One unique circumstance for a chin implant is a secondary augmentation after a prior sliding genioplasty. When improving the shape of the chin after a sliding genioplasty consideration must be given to correction of the bony defects along the back end of the prior osteotomy. This combined with a specific shape request may make it an unobtainable result with a standard chin implant.
Case Study: This female had prior chin surgeries that consisted of a sliding genieplasty followed by the placement of a large anatomic chin implant. Her goal was to have more narrow and tapered chin shape. Instead she got a round and asymmetric chin shape. A 3D CT scan showed a malpositioned chin implant hanging off of the bone that elongated her chin and was shifted to one side.
Using a 3D CT scan a custom chin implant design was done using the positive information from the existing chin implant. (amount of horizontal projection) as well as its negative effects. (vertical elongation, round shape, asymmetry, inadequate posterior jawline coverage)
Comparing the indwelling implant vs the custom design shows the significant differences in the shape and effect.
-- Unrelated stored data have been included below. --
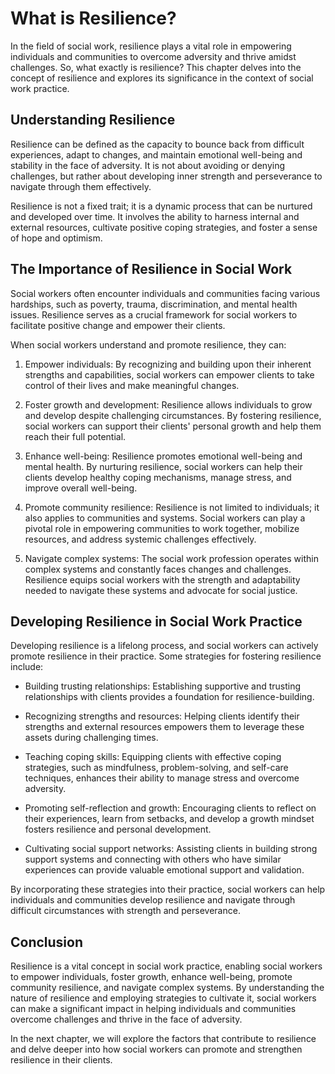 What is Resilience?
==============================

In the field of social work, resilience plays a vital role in empowering individuals and communities to overcome adversity and thrive amidst challenges. So, what exactly is resilience? This chapter delves into the concept of resilience and explores its significance in the context of social work practice.

Understanding Resilience
------------------------

Resilience can be defined as the capacity to bounce back from difficult experiences, adapt to changes, and maintain emotional well-being and stability in the face of adversity. It is not about avoiding or denying challenges, but rather about developing inner strength and perseverance to navigate through them effectively.

Resilience is not a fixed trait; it is a dynamic process that can be nurtured and developed over time. It involves the ability to harness internal and external resources, cultivate positive coping strategies, and foster a sense of hope and optimism.

The Importance of Resilience in Social Work
-------------------------------------------

Social workers often encounter individuals and communities facing various hardships, such as poverty, trauma, discrimination, and mental health issues. Resilience serves as a crucial framework for social workers to facilitate positive change and empower their clients.

When social workers understand and promote resilience, they can:

1. Empower individuals: By recognizing and building upon their inherent strengths and capabilities, social workers can empower clients to take control of their lives and make meaningful changes.

2. Foster growth and development: Resilience allows individuals to grow and develop despite challenging circumstances. By fostering resilience, social workers can support their clients' personal growth and help them reach their full potential.

3. Enhance well-being: Resilience promotes emotional well-being and mental health. By nurturing resilience, social workers can help their clients develop healthy coping mechanisms, manage stress, and improve overall well-being.

4. Promote community resilience: Resilience is not limited to individuals; it also applies to communities and systems. Social workers can play a pivotal role in empowering communities to work together, mobilize resources, and address systemic challenges effectively.

5. Navigate complex systems: The social work profession operates within complex systems and constantly faces changes and challenges. Resilience equips social workers with the strength and adaptability needed to navigate these systems and advocate for social justice.

Developing Resilience in Social Work Practice
---------------------------------------------

Developing resilience is a lifelong process, and social workers can actively promote resilience in their practice. Some strategies for fostering resilience include:

* Building trusting relationships: Establishing supportive and trusting relationships with clients provides a foundation for resilience-building.

* Recognizing strengths and resources: Helping clients identify their strengths and external resources empowers them to leverage these assets during challenging times.

* Teaching coping skills: Equipping clients with effective coping strategies, such as mindfulness, problem-solving, and self-care techniques, enhances their ability to manage stress and overcome adversity.

* Promoting self-reflection and growth: Encouraging clients to reflect on their experiences, learn from setbacks, and develop a growth mindset fosters resilience and personal development.

* Cultivating social support networks: Assisting clients in building strong support systems and connecting with others who have similar experiences can provide valuable emotional support and validation.

By incorporating these strategies into their practice, social workers can help individuals and communities develop resilience and navigate through difficult circumstances with strength and perseverance.

Conclusion
----------

Resilience is a vital concept in social work practice, enabling social workers to empower individuals, foster growth, enhance well-being, promote community resilience, and navigate complex systems. By understanding the nature of resilience and employing strategies to cultivate it, social workers can make a significant impact in helping individuals and communities overcome challenges and thrive in the face of adversity.

In the next chapter, we will explore the factors that contribute to resilience and delve deeper into how social workers can promote and strengthen resilience in their clients.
The v-shape may look extreme but to overcome the thick soft tissue chin pad an implant’s design must often need to be exaggerated.
Through her existing submental incision the old chin implant was removed. Comparing the two implant shapes side by side was as significant as seeing it on the design file.
The custom implant was placed with positioning assured by the superior extension of the implant between the inferior legs of the existing genioplasty plate. A single self-tapping screw was used for fixation.
The differences in the chin shape from round to more tapered was immediately apparent.
Case Highlights:
1) Trying to make s standard chin implant do what it is not designed to do often leads to undesired effects.
2) A vertically inclined chin augmentation that creates a more v-shaped chin can only be effectively accomplished by a custom chin implant design.
3) Most custom chin implants are best secured by at least one point screw fixation.